I didn't expect the entry to be so easy so I took a few pics of the surface structures first while waiting for someone to turn up, after a five minutes I headed in.

The first large chamber splits into 3 tunnels so with only having an hour before having to head home I chose the middle tunnel.

I'll be heading back soon when I have more time for a full explore :)

Dodgy lighting :(

Time to go

Monday, 25 July 2011

RAF Harpur hill July 2011

For the central depot the RAF was forced to create a store: in 1938 it bought a quarry at Harpur Hill in Derbyshire; it built concrete storage structures within the quarry and then backfilled the hole with waste stone. Difficulties with construction and the weather prevented Harpur Hill from opening until mid-1940.
Harpur Hill had been designated the central store for such devices in April 1940, receiving its first load in June of that year of mustard gas bombs evacuated from France. In June 1942 it was decided to move the bombs to a remote site at Bowes Moor in County Durham.

The main storage site is now used as cold storage, however there are tunnels that link into the site that for the most part have been sealed, I walked for about half a mile down this tunnel and didn't find the end.
sorry for the limited number of pictures but the tunnels were all the same.

The floor is wet due to the constant leaks from the roof.

One of the joining tunnels that is sealed

Friday, 15 July 2011

Buxton Culvert

First time going into a culvert but I had a few hours this morning and a new pair of wellys so I decided to go for it.

There wasn't really much to see and I was dive bombed by pigeons when coming out, the locals heading into the marks and spencers gave me a few funny looks :D

Following the river River Wye you reach Buxton Pavilion gardens and the river goes underground.

The river disappears underground soon after its source and re-emerges in Poole's Cavern to flow down into the town centre of Buxton via Pavilion Gardens, though their is liitle to see of the river, still only a stream in Buxton, as when the 5th Duke of Devonshire built The Crescent between 1780 and 1784 he culverted the river to pass beneath the building, and more recently it has been culverted again to pass beneath the Spring Gardens shopping centre

The new section below the shopping centre is what looks like poured cement prefab

Manhole cover from below

A nice handy ladder to get out with :)

Saturday, 2 July 2011

This is the result of weeks of research to find the lost Aviation fuel depot in Buxton that was the template for Much Wenlock

There is still a way in but it looked tight and I have pulled my shoulder so didn't fancy getting the ropes out

Located in a worked out limestone quarry the depot was one of two in the country which was designed and built artificially underground as protection from enemy air attack.

Horseshoe section tanks 100 feet long were assembled on the hard quarry floor and covered with concrete arches to support overburden of waste quarry stone.

The depot was built in two stages:

Stage 1 - D2 tanks total capacity 20,000 tons.

Stage 2 - Eight horizontal D2 tanks 30'-6" diameter by 179' long. Total capacity 20,000 tons.

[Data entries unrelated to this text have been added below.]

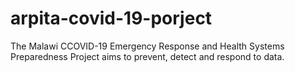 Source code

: # arpita-covid-19-porject
The Malawi CCOVID-19 Emergency Response and Health Systems Preparedness Project aims to prevent, detect and respond  to  data.
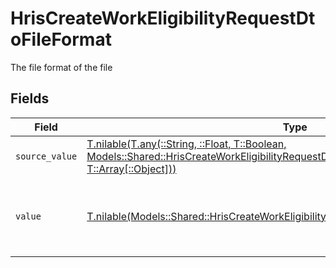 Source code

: # HrisCreateWorkEligibilityRequestDtoFileFormat

The file format of the file


## Fields

| Field                                                                                                                                                                                                                                                | Type                                                                                                                                                                                                                                                 | Required                                                                                                                                                                                                                                             | Description                                                                                                                                                                                                                                          | Example                                                                                                                                                                                                                                              |
| ---------------------------------------------------------------------------------------------------------------------------------------------------------------------------------------------------------------------------------------------------- | ---------------------------------------------------------------------------------------------------------------------------------------------------------------------------------------------------------------------------------------------------- | ---------------------------------------------------------------------------------------------------------------------------------------------------------------------------------------------------------------------------------------------------- | ---------------------------------------------------------------------------------------------------------------------------------------------------------------------------------------------------------------------------------------------------- | ---------------------------------------------------------------------------------------------------------------------------------------------------------------------------------------------------------------------------------------------------- |
| `source_value`                                                                                                                                                                                                                                       | [T.nilable(T.any(::String, ::Float, T::Boolean, Models::Shared::HrisCreateWorkEligibilityRequestDtoSchemasDocumentFileFormat4, T::Array[::Object]))](../../models/shared/hriscreateworkeligibilityrequestdtoschemasdocumentfileformatsourcevalue.md) | :heavy_minus_sign:                                                                                                                                                                                                                                   | N/A                                                                                                                                                                                                                                                  | application/pdf                                                                                                                                                                                                                                      |
| `value`                                                                                                                                                                                                                                              | [T.nilable(Models::Shared::HrisCreateWorkEligibilityRequestDtoSchemasDocumentValue)](../../models/shared/hriscreateworkeligibilityrequestdtoschemasdocumentvalue.md)                                                                                 | :heavy_minus_sign:                                                                                                                                                                                                                                   | The file format of the file, expressed as a file extension                                                                                                                                                                                           | pdf                                                                                                                                                                                                                                                  | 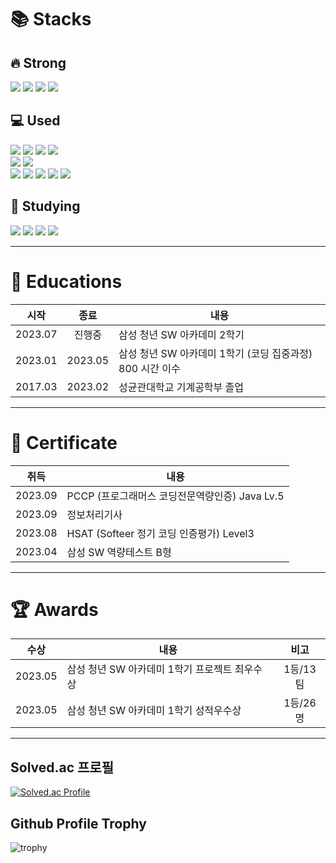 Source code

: # 📚 Stacks

## :fire: Strong
<img src="https://img.shields.io/badge/java-007396?style=square&amp;logo=java&amp;logoColor=white"/> <img src="https://img.shields.io/badge/SpringBoot-6DB33F?style=square&amp;logo=springboot&amp;logoColor=white"/> <img src="https://img.shields.io/badge/MySQL-4479A1?style=square&amp;logo=mysql&amp;logoColor=white"/> <img src="https://img.shields.io/badge/GitHub-181717?style=square&amp;logo=github&amp;logoColor=white"/>

## 💻 Used
<img src="https://img.shields.io/badge/Spring-6DB33F?style=square&amp;logo=spring&amp;logoColor=white"/> <img src="https://img.shields.io/badge/SpringSecurity-6DB33F?style=square&amp;logo=springsecurity&amp;logoColor=white"/> <img src="https://img.shields.io/badge/MyBatis-4479A1?style=square&amp;logo=mybatis&amp;logoColor=white"/> <img src="https://img.shields.io/badge/Hibernate-59666C?style=square&amp;logo=hibernate&amp;logoColor=white"/> <br>
<img src="https://img.shields.io/badge/Python-3776AB?style=square&amp;logo=Python&amp;logoColor=white"/> <img src="https://img.shields.io/badge/C++-4479A1?style=square&amp;logo=C%2B%2B&amp;logoColor=white"/> <br>
<img src="https://img.shields.io/badge/HTML5-E34F26?style=square&amp;logo=html5&amp;logoColor=white"/> <img src="https://img.shields.io/badge/CSS3-1572B6?style=square&amp;logo=css3&amp;logoColor=white"/> <img src="https://img.shields.io/badge/JavaScript-F7DF1E?style=square&amp;logo=javascript&amp;logoColor=white"/> <img src="https://img.shields.io/badge/Vue.js-4FC08D?style=square&amp;logo=vuedotjs&amp;logoColor=white"/> <img src="https://img.shields.io/badge/React-61DAFB?style=square&amp;logo=react&amp;logoColor=white"/>

## :book: Studying
<img src="https://img.shields.io/badge/AmazonEC2-FF9900?style=square&amp;logo=amazonec2&amp;logoColor=white"/> <img src="https://img.shields.io/badge/AmazonRDS-527FFF?style=square&amp;logo=amazonrds&amp;logoColor=white"/> <img src="https://img.shields.io/badge/GitHubActions-2088FF?style=square&amp;logo=githubactions&amp;logoColor=white"/> <img src="https://img.shields.io/badge/MongoDB-47A248?style=square&amp;logo=mongodb&amp;logoColor=white"/>

<hr>

# 🥰 Educations

|시작|종료|내용|
|:---:|:---:|---|
|2023.07|진행중|삼성 청년 SW 아카데미 2학기|
|2023.01|2023.05|삼성 청년 SW 아카데미 1학기 (코딩 집중과정) 800 시간 이수|
|2017.03|2023.02|성균관대학교 기계공학부 졸업|

<hr>

# 📜 Certificate

|취득|내용|
|:---:|---|
|2023.09|PCCP (프로그래머스 코딩전문역량인증) Java Lv.5|
|2023.09|정보처리기사|
|2023.08|HSAT (Softeer 정기 코딩 인증평가) Level3|
|2023.04|삼성 SW 역량테스트 B형|

<hr>

# 🏆 Awards

|수상|내용|비고|
|:---:|---|:---:|
|2023.05|삼성 청년 SW 아카데미 1학기 프로젝트 최우수상|1등/13팀|
|2023.05|삼성 청년 SW 아카데미 1학기 성적우수상|1등/26명|

<hr>

## Solved.ac 프로필
[![Solved.ac Profile](http://mazassumnida.wtf/api/v2/generate_badge?boj=darkard37)](https://solved.ac/darkard37/)

## Github Profile Trophy
![trophy](https://github-profile-trophy.vercel.app/?username=0minyoung0&row=1&column=6&theme=dracula&margin-w=15)
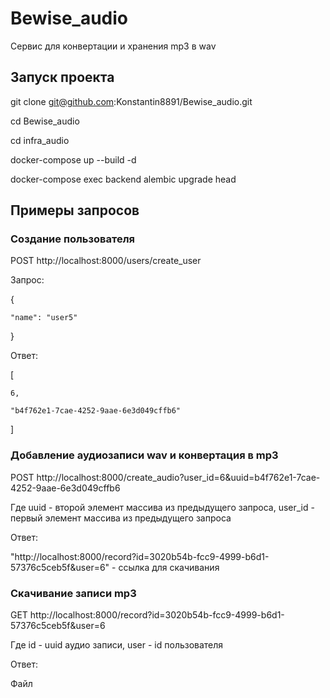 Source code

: # Bewise_audio

Сервис для конвертации и хранения mp3 в wav 

## Запуск проекта

git clone git@github.com:Konstantin8891/Bewise_audio.git

cd Bewise_audio

cd infra_audio

docker-compose up --build -d

docker-compose exec backend alembic upgrade head

## Примеры запросов

### Создание пользователя

POST http://localhost:8000/users/create_user

Запрос:

{

    "name": "user5"
    
}

Ответ:

[

    6,
    
    "b4f762e1-7cae-4252-9aae-6e3d049cffb6"
    
]

### Добавление аудиозаписи wav и конвертация в mp3

POST http://localhost:8000/create_audio?user_id=6&uuid=b4f762e1-7cae-4252-9aae-6e3d049cffb6

Где uuid - второй элемент массива из предыдущего запроса, user_id - первый элемент массива из предыдущего запроса

Ответ:

"http://localhost:8000/record?id=3020b54b-fcc9-4999-b6d1-57376c5ceb5f&user=6" - ссылка для скачивания

### Скачивание записи mp3

GET http://localhost:8000/record?id=3020b54b-fcc9-4999-b6d1-57376c5ceb5f&user=6

Где id - uuid аудио записи, user - id пользователя

Ответ:

Файл
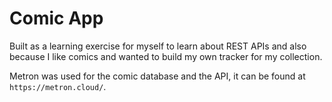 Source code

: # Comic App 

Built as a learning exercise for myself to learn about REST APIs and also because I like comics and wanted to build my own tracker for my collection. 


Metron was used for the comic database and the API, it can be found at `https://metron.cloud/`. 
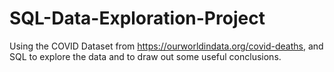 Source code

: # SQL-Data-Exploration-Project
Using the COVID Dataset from https://ourworldindata.org/covid-deaths, and SQL to explore the data and to draw out some useful conclusions.
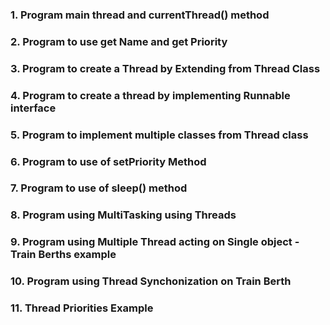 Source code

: ### 1. Program main thread and currentThread() method 
### 2. Program to use get Name and get Priority
### 3. Program to create a Thread by Extending from Thread Class
### 4. Program to create a thread by implementing Runnable interface
### 5. Program to implement multiple classes from Thread class
### 6. Program to use of setPriority Method
### 7. Program to use of sleep() method
### 8. Program using MultiTasking using Threads
### 9. Program using Multiple Thread acting on Single object - Train Berths example
### 10. Program using Thread Synchonization on Train Berth
### 11. Thread Priorities Example
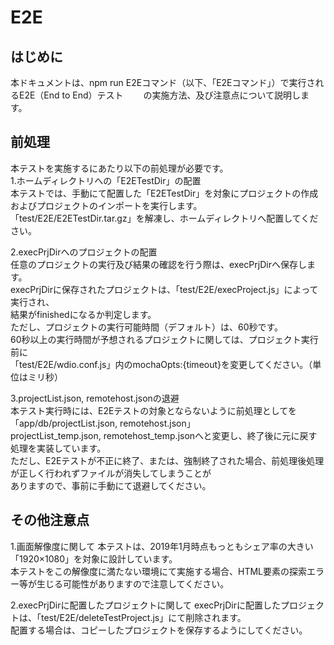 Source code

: # E2E
## はじめに
本ドキュメントは、npm run E2Eコマンド（以下、「E2Eコマンド」）で実行されるE2E（End to End）テスト　　
の実施方法、及び注意点について説明します。

## 前処理
本テストを実施するにあたり以下の前処理が必要です。  
1.ホームディレクトリへの「E2ETestDir」の配置  
本テストでは、手動にて配置した「E2ETestDir」を対象にプロジェクトの作成およびプロジェクトのインポートを実行します。  
「test/E2E/E2ETestDir.tar.gz」を解凍し、ホームディレクトリへ配置してください。  

2.execPrjDirへのプロジェクトの配置  
任意のプロジェクトの実行及び結果の確認を行う際は、execPrjDirへ保存します。  
execPrjDirに保存されたプロジェクトは、「test/E2E/execProject.js」によって実行され、  
結果がfinishedになるか判定します。  
ただし、プロジェクトの実行可能時間（デフォルト）は、60秒です。  
60秒以上の実行時間が予想されるプロジェクトに関しては、プロジェクト実行前に  
「test/E2E/wdio.conf.js」内のmochaOpts:{timeout}を変更してください。（単位はミリ秒）

3.projectList.json, remotehost.jsonの退避  
本テスト実行時には、E2Eテストの対象とならないように前処理としてを「app/db/projectList.json, remotehost.json」  
projectList_temp.json, remotehost_temp.jsonへと変更し、終了後に元に戻す処理を実装しています。  
ただし、E2Eテストが不正に終了、または、強制終了された場合、前処理後処理が正しく行われずファイルが消失してしまうことが  
ありますので、事前に手動にて退避してください。

## その他注意点
1.画面解像度に関して
本テストは、2019年1月時点もっともシェア率の大きい「1920×1080」を対象に設計しています。  
本テストをこの解像度に満たない環境にて実施する場合、HTML要素の探索エラー等が生じる可能性がありますので注意してください。  

2.execPrjDirに配置したプロジェクトに関して
execPrjDirに配置したプロジェクトは、「test/E2E/deleteTestProject.js」にて削除されます。  
配置する場合は、コピーしたプロジェクトを保存するようにしてください。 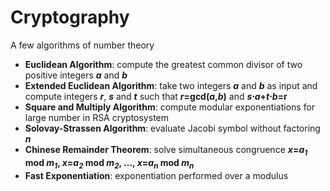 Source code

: # Cryptography
A few algorithms of number theory

* **Euclidean Algorithm**: compute the greatest common divisor of two positive integers ***a*** and ***b***
* **Extended Euclidean Algorithm**: take two integers ***a*** and ***b*** as input and compute integers ***r***, ***s*** and ***t*** such that ***r*=gcd(*a*,*b*)** and ***s*&sdot;*a*+*t*&sdot;*b*=r**
* **Square and Multiply Algorithm**: compute modular exponentiations for large number in RSA cryptosystem
* **Solovay-Strassen Algorithm**: evaluate Jacobi symbol without factoring ***n***
* **Chinese Remainder Theorem**: solve simultaneous congruence ***x*=*a<sub>1</sub>* mod *m<sub>1</sub>*, *x*=*a<sub>2</sub>* mod *m<sub>2</sub>*, ..., *x*=*a<sub>n</sub>* mod *m<sub>n</sub>***
* **Fast Exponentiation**: exponentiation performed over a modulus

A good rail connection ran nearby and there would have been a siding to enable transfer by rail tanker train.

The remains of pillbox at the entrance (filled in)

The fence remains

This entrance is buried under lime dust but could be dug out, sliding over the mound the top of the door was just visible

Friday, 1 July 2011

Type 23 Pillbox

In its standard form the FW3 Type 23 pillbox is rectangular in plan and essentially comprises two squares, one roofed the other open topped. The roofed section normally has three loopholes in its outer facing walls suitable for rifle or light machine guns. The open half of the pillbox was designed to hold a light anti-aircraft defence such as a Bren or Lewis gun on a post mounting. Usually this type of pillbox has no ground level entrance. To gain entrance one had to climb over the wall into the open section of the pillbox. Often steel rungs were cast into the outer wall to facilitate an easier entrance although some examples are known to have an open entrance in the left wall of the anti-aircraft position. Once in the interior of the pillbox access to the adjacent covered chamber was via a couple of steps down and then through a interconnecting doorway. The wall of this type of pillbox were built to a plan of 2.4 m wide by 4.8 m long and were of a 0.3 m thick bullet proof construction. The Type 23 pillbox was design to hold a compliment of up to four men.